### GIVEN DATA ###
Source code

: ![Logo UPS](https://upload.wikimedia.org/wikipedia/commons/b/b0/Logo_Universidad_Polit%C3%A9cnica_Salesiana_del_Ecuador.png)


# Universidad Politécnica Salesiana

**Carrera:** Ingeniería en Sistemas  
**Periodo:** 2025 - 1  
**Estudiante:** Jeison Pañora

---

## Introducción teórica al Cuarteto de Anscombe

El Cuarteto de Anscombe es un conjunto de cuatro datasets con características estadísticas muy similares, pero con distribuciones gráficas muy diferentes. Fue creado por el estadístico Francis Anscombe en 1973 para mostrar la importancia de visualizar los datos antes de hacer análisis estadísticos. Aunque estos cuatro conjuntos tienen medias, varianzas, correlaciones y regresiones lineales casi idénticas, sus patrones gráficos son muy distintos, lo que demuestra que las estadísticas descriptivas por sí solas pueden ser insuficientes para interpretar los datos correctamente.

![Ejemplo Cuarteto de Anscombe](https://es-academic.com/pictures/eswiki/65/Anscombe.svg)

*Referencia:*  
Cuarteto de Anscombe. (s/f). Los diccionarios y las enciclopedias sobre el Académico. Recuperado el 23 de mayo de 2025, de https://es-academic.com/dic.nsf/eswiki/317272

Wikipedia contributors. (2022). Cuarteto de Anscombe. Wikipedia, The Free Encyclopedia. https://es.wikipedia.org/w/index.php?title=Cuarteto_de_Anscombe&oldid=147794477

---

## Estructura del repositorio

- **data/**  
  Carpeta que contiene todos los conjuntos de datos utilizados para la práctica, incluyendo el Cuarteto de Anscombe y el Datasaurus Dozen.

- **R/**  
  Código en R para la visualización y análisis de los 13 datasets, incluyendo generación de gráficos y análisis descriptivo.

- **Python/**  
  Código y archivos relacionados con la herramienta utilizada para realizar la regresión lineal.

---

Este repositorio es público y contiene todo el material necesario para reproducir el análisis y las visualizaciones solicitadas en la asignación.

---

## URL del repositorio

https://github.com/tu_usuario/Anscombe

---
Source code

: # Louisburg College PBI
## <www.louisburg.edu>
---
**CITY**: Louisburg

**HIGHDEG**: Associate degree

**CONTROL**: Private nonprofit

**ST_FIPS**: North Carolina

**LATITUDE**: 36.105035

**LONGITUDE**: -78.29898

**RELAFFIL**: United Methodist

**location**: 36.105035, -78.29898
###
ACTION ITEM: Print only these lines, please. They run from the start of the entries above to the line containing "Carpeta que contiene", both ends included, and must match exactly.

EXERCISE RESPONSE:
Source code

: ![Logo UPS](https://upload.wikimedia.org/wikipedia/commons/b/b0/Logo_Universidad_Polit%C3%A9cnica_Salesiana_del_Ecuador.png)


# Universidad Politécnica Salesiana

**Carrera:** Ingeniería en Sistemas  
**Periodo:** 2025 - 1  
**Estudiante:** Jeison Pañora

---

## Introducción teórica al Cuarteto de Anscombe

El Cuarteto de Anscombe es un conjunto de cuatro datasets con características estadísticas muy similares, pero con distribuciones gráficas muy diferentes. Fue creado por el estadístico Francis Anscombe en 1973 para mostrar la importancia de visualizar los datos antes de hacer análisis estadísticos. Aunque estos cuatro conjuntos tienen medias, varianzas, correlaciones y regresiones lineales casi idénticas, sus patrones gráficos son muy distintos, lo que demuestra que las estadísticas descriptivas por sí solas pueden ser insuficientes para interpretar los datos correctamente.

![Ejemplo Cuarteto de Anscombe](https://es-academic.com/pictures/eswiki/65/Anscombe.svg)

*Referencia:*  
Cuarteto de Anscombe. (s/f). Los diccionarios y las enciclopedias sobre el Académico. Recuperado el 23 de mayo de 2025, de https://es-academic.com/dic.nsf/eswiki/317272

Wikipedia contributors. (2022). Cuarteto de Anscombe. Wikipedia, The Free Encyclopedia. https://es.wikipedia.org/w/index.php?title=Cuarteto_de_Anscombe&oldid=147794477

---

## Estructura del repositorio

- **data/**  
  Carpeta que contiene todos los conjuntos de datos utilizados para la práctica, incluyendo el Cuarteto de Anscombe y el Datasaurus Dozen.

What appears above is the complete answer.